> _Aim of the exercise_: If a line in the entries below includes the string "conditions", copy it out.
[Exercise inputs — start]
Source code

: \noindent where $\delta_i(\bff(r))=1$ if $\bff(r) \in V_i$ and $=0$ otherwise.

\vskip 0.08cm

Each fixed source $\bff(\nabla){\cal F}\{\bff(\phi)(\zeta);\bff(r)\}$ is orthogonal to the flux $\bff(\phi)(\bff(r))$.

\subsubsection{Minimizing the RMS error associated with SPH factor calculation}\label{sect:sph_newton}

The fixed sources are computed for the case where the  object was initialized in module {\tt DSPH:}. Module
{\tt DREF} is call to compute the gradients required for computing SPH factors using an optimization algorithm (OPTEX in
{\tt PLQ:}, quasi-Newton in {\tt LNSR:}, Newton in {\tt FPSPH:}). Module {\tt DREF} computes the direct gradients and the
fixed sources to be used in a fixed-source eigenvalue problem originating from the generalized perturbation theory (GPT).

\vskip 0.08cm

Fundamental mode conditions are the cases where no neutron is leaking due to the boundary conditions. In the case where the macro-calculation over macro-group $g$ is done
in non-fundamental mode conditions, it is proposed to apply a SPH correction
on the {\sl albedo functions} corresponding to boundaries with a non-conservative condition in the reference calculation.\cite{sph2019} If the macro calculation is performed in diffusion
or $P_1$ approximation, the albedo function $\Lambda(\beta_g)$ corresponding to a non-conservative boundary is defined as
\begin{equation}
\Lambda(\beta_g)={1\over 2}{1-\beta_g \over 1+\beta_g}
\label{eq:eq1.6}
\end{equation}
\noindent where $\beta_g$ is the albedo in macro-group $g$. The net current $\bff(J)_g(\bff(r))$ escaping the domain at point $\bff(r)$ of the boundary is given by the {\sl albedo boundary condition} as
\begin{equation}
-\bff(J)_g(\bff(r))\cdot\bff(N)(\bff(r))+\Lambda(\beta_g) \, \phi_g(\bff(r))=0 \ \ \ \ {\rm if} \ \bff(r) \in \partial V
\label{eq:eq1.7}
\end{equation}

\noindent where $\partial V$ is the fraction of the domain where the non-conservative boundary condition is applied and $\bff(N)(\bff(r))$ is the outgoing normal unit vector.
[Exercise inputs — finish]
> _Answer to this task_:
Fundamental mode conditions are the cases where no neutron is leaking due to the boundary conditions. In the case where the macro-calculation over macro-group $g$ is done
in non-fundamental mode conditions, it is proposed to apply a SPH correction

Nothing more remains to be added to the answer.